I feel kinda sad n disappointed to myself....as what my wife told me that i complaint too much about everything. Even a simply task i even complaint it. Now i know why I dont get anything I ever wanted because i have failed to do such simple task. I should have done anything without any complaint and I should done it in better ways. My wife told me that God given task to everyone from simple to hardest task. And, i think i got stuck on simplest task ever and im not able to get up at all even i cant get this simplest task done without any complaints. God TRUELY is POWERFUL. He taught me yet I failed Him. I wanna cry out yet I cant. All I feel now is pain. Not those heartbreaking pain. It cant even compare to what I feel right now. I write this post is to relief myself n tell the world who believe in God so that we should never abandon Him when we get something we truely need or something we wanted for so long.
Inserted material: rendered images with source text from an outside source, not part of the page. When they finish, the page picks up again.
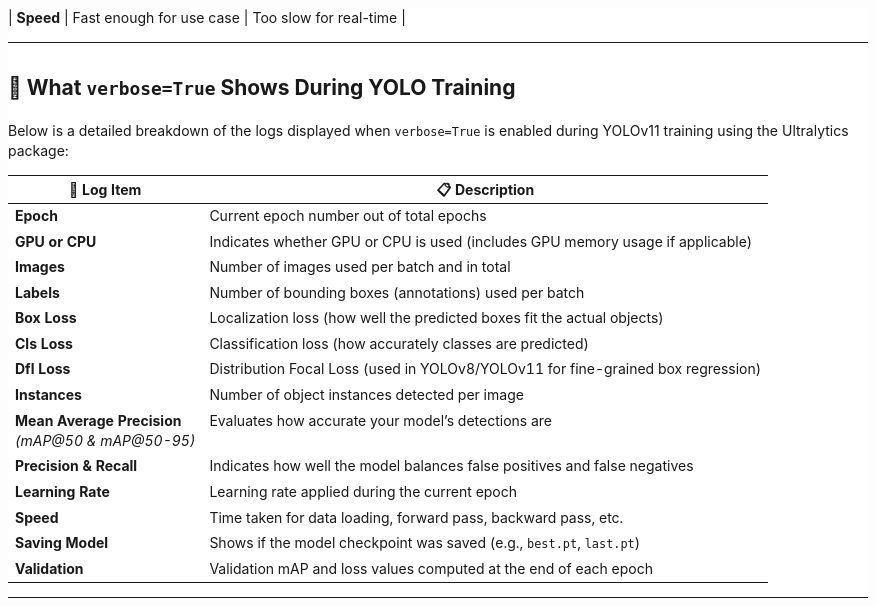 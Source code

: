 | **Speed**             | Fast enough for use case | Too slow for real-time     |

---

## 🧾 What `verbose=True` Shows During YOLO Training

Below is a detailed breakdown of the logs displayed when `verbose=True` is enabled during YOLOv11 training using the Ultralytics package:

| 🧩 **Log Item**         | 📋 **Description**                                                                 |
|------------------------|-------------------------------------------------------------------------------------|
| **Epoch**              | Current epoch number out of total epochs                                           |
| **GPU or CPU**         | Indicates whether GPU or CPU is used (includes GPU memory usage if applicable)     |
| **Images**             | Number of images used per batch and in total                                       |
| **Labels**             | Number of bounding boxes (annotations) used per batch                              |
| **Box Loss**           | Localization loss (how well the predicted boxes fit the actual objects)            |
| **Cls Loss**           | Classification loss (how accurately classes are predicted)                         |
| **Dfl Loss**           | Distribution Focal Loss (used in YOLOv8/YOLOv11 for fine-grained box regression)   |
| **Instances**          | Number of object instances detected per image                                      |
| **Mean Average Precision**<br>*(mAP@50 & mAP@50-95)* | Evaluates how accurate your model’s detections are                  |
| **Precision & Recall** | Indicates how well the model balances false positives and false negatives          |
| **Learning Rate**      | Learning rate applied during the current epoch                                     |
| **Speed**              | Time taken for data loading, forward pass, backward pass, etc.                     |
| **Saving Model**       | Shows if the model checkpoint was saved (e.g., `best.pt`, `last.pt`)               |
| **Validation**         | Validation mAP and loss values computed at the end of each epoch                   |

---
Sometimes I've been thinking why do we pray? To get something we wanted or to be forgiven for all the sins we commited? I admit I asked too much from God and yet I get nothing...and that time I dont understand why. Now I understand. Im glad I have a wife who really knows well about God. To tell everyone the truth...I dont really believe in religion. If religion so good...why are humans in this world still fight among each other? Why hate each other yet we are brothers and sisters in God? Most people believe in religion yet dont believe in God? Why so much rules in religion yet God Himself never taught us all that? I just dont understand about rules in religion and it get stricter and stricter every year. Its just....well....human-like. Its like all the rules that have in different religion made from human not God. So weird and get more complicated every time. And sometimes I lost my respect in religion because of the rules that get stricter every time. Sometimes I think it doesnt make sense at all. And YES I am complaining right now. Thats what I hate about myself most of the time. Aaarrgghh!

Sigh~ so pain....Im totally confused about my life right now. All i can think of is to get better salary job and yet none replied. I cant accept RM450/monthly now. I have a wife n daughter to take care. Government should have taken care of minimum salary for East Malaysia. It should be done YEARRRSSSS ago and yet none is approve. If I have given chance to change my beloved North of Borneo. I would change everything I could. I dare say most of leaders are blinded by wealth n power. Its hard to say corrupted because I still believe some of them dont have a choice but to obey.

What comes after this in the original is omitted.